Matthes: Da muss unbedingt umgedacht werden. Die Social-Media-Strategie ist nichts für „nebenher“, sondern – wie die Pressearbeit – wichtige Kommunikationsarbeit. Dass unerfahrene und gar überforderte Mitarbeitende schnell mal während der Amtszeiten in den Äther funken, weil es gerade passt, ist fatal. Sie würden ja auch nicht die Aufgaben der Presseabteilung übernehmen und noch vor Feierabend zwei Pressemeldungen zu einem Krisenfall versenden. Erfolgreiche Social-Media-Arbeit ist geprägt von spannenden Inhalten, regelmäßigem Austausch und genauer Analyse. Sie hat mögliche Risiken im Blick, agiert vorausschauend und tritt mit den Bürger*innen intensiv und nutzerbezogen in Kontakt. Diese Arbeit gehört in gute Hände: von kompetenten Social-Media-Manager*innen oder gern auch versierten Quereinsteiger*innen.
     
BSZ: Lohnt sich Ihr Kurs auch für Behörden mit wenig Personal?
Matthes: Ja, denn ich zeige, wie öffentliche Verwaltungen auch mit eingeschränkten Voraussetzungen zum Ziel kommen können. Wichtig ist aber, dass Behörden verstehen, dass für Social Media in etwa die gleiche Arbeitszeit aufgebracht werden muss wie für die Pressearbeit. Eingeschränkt heißt hier also nicht, einer bestehenden Stelle on top Social-Media-Arbeit aufzubürden, sondern jemanden konkret für diese Aufgabe abzustellen. Durch den Kurs lernen Behördenleiter*innen und ihre Angestellten, wie sie das hinbekommen und wie Social Media im Behördenzusammenhang funktioniert. So fällt es leichter, das Social Web konkret für die eigenen amtsbezogenen Bedürfnisse zu nutzen, entsprechend Mittel zu planen und zu argumentieren sowie Prozesse im Rahmen der Möglichkeiten zu strukturieren.
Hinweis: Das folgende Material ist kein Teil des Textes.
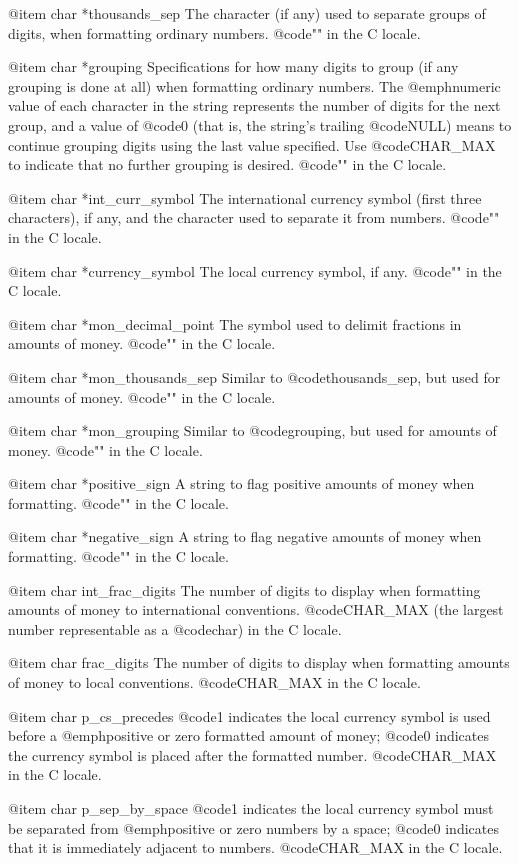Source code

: @item char *thousands_sep
The character (if any) used to separate groups of digits, when
formatting ordinary numbers.
@code{""} in the C locale.

@item char *grouping
Specifications for how many digits to group (if any grouping is done at
all) when formatting ordinary numbers.  The @emph{numeric value} of each
character in the string represents the number of digits for the next
group, and a value of @code{0} (that is, the string's trailing
@code{NULL}) means to continue grouping digits using the last value
specified.  Use @code{CHAR_MAX} to indicate that no further grouping is
desired.  @code{""} in the C locale. 

@item char *int_curr_symbol
The international currency symbol (first three characters), if any, and
the character used to separate it from numbers.
@code{""} in the C locale.

@item char *currency_symbol
The local currency symbol, if any.
@code{""} in the C locale.

@item char *mon_decimal_point
The symbol used to delimit fractions in amounts of money.
@code{""} in the C locale.

@item char *mon_thousands_sep
Similar to @code{thousands_sep}, but used for amounts of money.
@code{""} in the C locale.

@item char *mon_grouping
Similar to @code{grouping}, but used for amounts of money.
@code{""} in the C locale.

@item char *positive_sign
A string to flag positive amounts of money when formatting.
@code{""} in the C locale.

@item char *negative_sign
A string to flag negative amounts of money when formatting.
@code{""} in the C locale.

@item char int_frac_digits
The number of digits to display when formatting amounts of money to
international conventions.
@code{CHAR_MAX} (the largest number representable as a @code{char}) in
the C locale. 

@item char frac_digits
The number of digits to display when formatting amounts of money to
local conventions.
@code{CHAR_MAX} in the C locale. 

@item char p_cs_precedes
@code{1} indicates the local currency symbol is used before a
@emph{positive or zero} formatted amount of money; @code{0} indicates
the currency symbol is placed after the formatted number.
@code{CHAR_MAX} in the C locale. 

@item char p_sep_by_space
@code{1} indicates the local currency symbol must be separated from
@emph{positive or zero} numbers by a space; @code{0} indicates that it
is immediately adjacent to numbers.
@code{CHAR_MAX} in the C locale.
BSZ: Welche Vorteile haben die Behörden durch ihre neuen Soft Skills?
Matthes: Sie werden als Behörde ein wertvoller Ansprechpartner und können effektiv und zielgerichtet mit den Menschen kommunizieren. Denn diese erhalten Antworten auf alle wichtigen Fragestellungen bezüglich Machbarkeit, Organisation, Strategie und Umsetzung. Und sie lernen die Mehrwerte und Vorteile für ihre eigene Behörde kennen. Kurz: Sie werden fit fürs Social Web.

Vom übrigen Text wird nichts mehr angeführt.